I'm an Austrian entrepreneur based in Buenos Aires. I founded Trillion Initiative, Fly Raising, and Agent School — and I run all of them on $120/month of AI infrastructure. This is what I've learned.
An agentic AI agency that builds real systems for real companies. Not demos — deployed agents that handle actual workflows. The name is a provocation: what becomes possible when every team has agents?
AI fundraising automation for NGOs and nonprofits. Most charities still run donor outreach manually. Fly Raising changes that — with agents that qualify leads, personalize asks, and track engagement at scale.
Teaching founders and business operators how to actually use AI agents — not just prompt ChatGPT. Real workflows, real systems, real leverage. For people who want to be Agent-First Companies.
Internal tools and experiments at the edge of what agentic systems can do. Some become products. Some teach lessons. All of them are real.
"Your agents are fine. Your specifications aren't."
Most people building with AI start with the agent — the model, the tool, the API. I start with the output. What exactly needs to exist at the end of this process? What format? What quality bar? What human decision does it serve?
Output-First Architecture (OFA) is a framework for designing agentic systems backwards from the desired result. When you can describe the output precisely, the agent almost designs itself. When you can't — no amount of prompt engineering saves you.
The core insight: AI doesn't fail because models are weak. It fails because humans specify poorly. The bottleneck is never the agent. It's always the specification.

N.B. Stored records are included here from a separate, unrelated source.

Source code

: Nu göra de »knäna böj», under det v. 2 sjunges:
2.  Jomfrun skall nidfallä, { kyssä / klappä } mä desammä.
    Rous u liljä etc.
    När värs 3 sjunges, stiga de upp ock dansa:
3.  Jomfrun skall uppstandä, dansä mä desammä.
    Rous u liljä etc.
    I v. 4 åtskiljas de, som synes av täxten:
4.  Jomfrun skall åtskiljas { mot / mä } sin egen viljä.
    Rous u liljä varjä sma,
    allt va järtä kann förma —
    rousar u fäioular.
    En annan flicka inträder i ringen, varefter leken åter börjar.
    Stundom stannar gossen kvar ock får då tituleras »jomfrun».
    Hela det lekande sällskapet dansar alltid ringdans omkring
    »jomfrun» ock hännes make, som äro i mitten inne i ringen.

I also think in terms of FOA (Founder on AI) and AFC (Agent-First Company) — frameworks for how individual operators and organizations can restructure around AI capabilities rather than bolt them on.
I don't just advise on agentic operations — I run them. Trillion Initiative, Fly Raising, and Agent School are all operated with a minimal human team and maximal agent infrastructure. I track the numbers honestly.
The self-experiment matters because most AI consultants tell you what's possible while operating like it's 2019. I'm eating my own cooking. When I say agents can replace certain workflows — I mean I've already replaced them in mine.
What I've learned: agents don't reduce the need to think clearly. They amplify whatever clarity — or confusion — you bring. Garbage in, garbage out at ten times the speed.
I run ultras. Not because I'm a runner — because I need to know what I'm capable of when things get hard and there's no exit.
Ushuaia 130K (Patagonia): I finished at km 90. Not because I quit — my knee collapsed at km 65. I ran the next 25 kilometers on painkillers. That's what "finished" means in the mountains: not a clean story, just an honest one.
Val d'Aran 110K (July 2026): Next race. The Pyrenees. I'll be ready — or I'll learn something more valuable than being ready.
The parallel to building companies with AI is exact: you train in uncertainty, you execute with incomplete information, and the metric that matters isn't how it looks — it's whether you kept moving. Ultra running taught me not to confuse discomfort with danger. Building taught me the same.